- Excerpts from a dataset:
◇ ◇ ◇ ◇ ◇

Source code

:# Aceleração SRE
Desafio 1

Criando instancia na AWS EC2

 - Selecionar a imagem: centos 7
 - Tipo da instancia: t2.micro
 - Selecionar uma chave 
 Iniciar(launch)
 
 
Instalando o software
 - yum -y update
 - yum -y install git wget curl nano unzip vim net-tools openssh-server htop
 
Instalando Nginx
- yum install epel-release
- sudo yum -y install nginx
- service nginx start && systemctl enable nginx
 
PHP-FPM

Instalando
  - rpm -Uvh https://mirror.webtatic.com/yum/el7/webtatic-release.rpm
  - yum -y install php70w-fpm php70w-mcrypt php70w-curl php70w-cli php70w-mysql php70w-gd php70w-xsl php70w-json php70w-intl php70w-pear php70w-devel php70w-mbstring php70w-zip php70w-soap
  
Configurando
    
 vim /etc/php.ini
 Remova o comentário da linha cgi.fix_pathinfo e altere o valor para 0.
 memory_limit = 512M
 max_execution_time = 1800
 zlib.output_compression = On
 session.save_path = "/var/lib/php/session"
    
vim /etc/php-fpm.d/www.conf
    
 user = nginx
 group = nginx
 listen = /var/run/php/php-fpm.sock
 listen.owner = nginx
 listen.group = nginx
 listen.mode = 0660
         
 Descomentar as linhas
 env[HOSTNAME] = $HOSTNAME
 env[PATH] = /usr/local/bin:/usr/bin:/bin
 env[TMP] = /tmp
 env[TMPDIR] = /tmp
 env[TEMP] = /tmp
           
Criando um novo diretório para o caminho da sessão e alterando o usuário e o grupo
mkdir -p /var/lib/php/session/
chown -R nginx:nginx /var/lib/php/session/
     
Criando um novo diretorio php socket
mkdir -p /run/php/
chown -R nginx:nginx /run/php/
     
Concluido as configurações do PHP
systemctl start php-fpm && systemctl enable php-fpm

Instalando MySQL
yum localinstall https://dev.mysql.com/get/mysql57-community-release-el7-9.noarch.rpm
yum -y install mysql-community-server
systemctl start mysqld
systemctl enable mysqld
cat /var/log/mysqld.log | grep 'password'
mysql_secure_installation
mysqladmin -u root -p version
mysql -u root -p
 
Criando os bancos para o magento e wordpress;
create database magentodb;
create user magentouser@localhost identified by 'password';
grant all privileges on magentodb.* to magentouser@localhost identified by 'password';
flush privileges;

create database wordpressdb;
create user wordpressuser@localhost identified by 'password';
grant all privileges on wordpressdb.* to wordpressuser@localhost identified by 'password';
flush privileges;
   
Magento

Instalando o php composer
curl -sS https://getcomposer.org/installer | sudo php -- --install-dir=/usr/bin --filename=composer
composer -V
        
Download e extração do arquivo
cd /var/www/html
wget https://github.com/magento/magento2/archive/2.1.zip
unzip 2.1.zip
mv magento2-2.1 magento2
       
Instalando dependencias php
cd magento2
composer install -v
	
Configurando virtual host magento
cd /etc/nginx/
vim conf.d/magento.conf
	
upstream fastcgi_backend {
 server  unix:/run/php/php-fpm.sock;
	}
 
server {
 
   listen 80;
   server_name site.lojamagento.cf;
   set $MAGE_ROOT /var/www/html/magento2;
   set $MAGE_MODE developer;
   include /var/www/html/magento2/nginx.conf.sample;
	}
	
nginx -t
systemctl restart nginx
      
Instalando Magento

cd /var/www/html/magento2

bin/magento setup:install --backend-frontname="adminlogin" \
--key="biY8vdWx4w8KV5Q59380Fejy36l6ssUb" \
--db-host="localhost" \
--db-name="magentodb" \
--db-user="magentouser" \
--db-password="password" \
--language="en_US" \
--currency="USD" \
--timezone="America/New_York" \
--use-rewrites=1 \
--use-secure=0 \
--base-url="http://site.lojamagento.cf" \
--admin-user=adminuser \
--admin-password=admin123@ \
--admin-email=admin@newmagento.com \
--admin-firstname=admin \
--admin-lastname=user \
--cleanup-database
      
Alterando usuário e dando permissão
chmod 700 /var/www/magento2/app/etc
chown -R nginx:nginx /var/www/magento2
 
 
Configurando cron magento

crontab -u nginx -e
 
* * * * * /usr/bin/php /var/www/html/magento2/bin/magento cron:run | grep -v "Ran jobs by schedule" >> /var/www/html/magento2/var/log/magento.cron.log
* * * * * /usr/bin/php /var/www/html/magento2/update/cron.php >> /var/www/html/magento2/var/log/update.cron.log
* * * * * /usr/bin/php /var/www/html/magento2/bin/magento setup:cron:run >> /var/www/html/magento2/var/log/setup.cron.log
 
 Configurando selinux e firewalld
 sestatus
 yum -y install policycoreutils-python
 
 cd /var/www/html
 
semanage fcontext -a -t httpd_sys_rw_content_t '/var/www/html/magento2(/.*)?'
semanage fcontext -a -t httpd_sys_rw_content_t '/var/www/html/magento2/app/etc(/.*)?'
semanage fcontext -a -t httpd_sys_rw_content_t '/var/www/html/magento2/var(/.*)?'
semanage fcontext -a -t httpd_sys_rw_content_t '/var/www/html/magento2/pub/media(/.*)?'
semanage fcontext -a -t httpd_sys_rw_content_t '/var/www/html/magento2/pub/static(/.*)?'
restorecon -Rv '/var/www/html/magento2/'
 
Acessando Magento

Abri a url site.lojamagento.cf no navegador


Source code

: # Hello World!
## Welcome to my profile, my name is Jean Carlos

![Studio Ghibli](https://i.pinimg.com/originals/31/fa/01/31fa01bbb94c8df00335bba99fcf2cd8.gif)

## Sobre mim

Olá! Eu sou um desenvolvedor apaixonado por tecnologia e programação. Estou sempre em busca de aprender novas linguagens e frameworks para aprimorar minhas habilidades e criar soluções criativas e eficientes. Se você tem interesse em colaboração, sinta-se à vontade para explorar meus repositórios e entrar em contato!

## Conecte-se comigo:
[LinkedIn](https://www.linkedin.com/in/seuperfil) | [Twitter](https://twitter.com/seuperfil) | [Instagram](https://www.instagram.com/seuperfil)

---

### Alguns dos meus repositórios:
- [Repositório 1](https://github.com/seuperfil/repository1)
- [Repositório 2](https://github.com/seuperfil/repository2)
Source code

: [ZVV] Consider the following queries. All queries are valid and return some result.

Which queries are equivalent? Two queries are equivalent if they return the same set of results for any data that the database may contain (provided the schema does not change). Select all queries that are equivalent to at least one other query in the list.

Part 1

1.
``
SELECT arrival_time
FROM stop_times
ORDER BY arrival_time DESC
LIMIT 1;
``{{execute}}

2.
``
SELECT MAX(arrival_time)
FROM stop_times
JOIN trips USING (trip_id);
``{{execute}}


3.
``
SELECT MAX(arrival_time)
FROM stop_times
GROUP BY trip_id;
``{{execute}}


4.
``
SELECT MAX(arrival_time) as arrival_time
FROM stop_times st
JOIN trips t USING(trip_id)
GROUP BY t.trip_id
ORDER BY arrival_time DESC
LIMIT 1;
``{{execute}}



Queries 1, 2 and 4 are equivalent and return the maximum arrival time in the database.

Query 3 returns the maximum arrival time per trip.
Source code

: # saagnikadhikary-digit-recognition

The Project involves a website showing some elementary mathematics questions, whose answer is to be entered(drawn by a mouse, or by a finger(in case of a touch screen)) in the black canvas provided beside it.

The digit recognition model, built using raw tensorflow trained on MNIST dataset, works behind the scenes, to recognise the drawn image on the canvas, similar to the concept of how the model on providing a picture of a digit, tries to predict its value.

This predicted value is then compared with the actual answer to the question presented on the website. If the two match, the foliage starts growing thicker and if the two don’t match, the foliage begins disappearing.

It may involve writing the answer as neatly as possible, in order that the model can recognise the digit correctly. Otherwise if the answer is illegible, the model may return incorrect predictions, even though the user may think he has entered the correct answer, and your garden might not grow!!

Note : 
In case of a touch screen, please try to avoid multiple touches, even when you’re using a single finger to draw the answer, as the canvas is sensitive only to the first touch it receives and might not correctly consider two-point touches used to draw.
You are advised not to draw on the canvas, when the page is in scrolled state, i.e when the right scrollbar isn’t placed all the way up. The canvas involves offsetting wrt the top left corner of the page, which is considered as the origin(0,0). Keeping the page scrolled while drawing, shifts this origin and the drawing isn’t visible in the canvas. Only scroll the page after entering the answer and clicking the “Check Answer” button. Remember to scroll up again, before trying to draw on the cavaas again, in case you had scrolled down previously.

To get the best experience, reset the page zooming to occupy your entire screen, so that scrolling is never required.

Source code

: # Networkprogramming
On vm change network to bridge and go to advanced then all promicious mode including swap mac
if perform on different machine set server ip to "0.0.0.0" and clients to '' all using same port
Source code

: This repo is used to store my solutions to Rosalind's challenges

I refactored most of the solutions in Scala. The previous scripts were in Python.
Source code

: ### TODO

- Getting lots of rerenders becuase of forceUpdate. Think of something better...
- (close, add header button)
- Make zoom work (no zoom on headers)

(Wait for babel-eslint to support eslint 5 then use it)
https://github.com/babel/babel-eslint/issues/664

◇ ◇ ◇ ◇ ◇

- Problem to work on: Count the lines in the records that contain the word "chown", and give only that number.

- Answer for the task: 3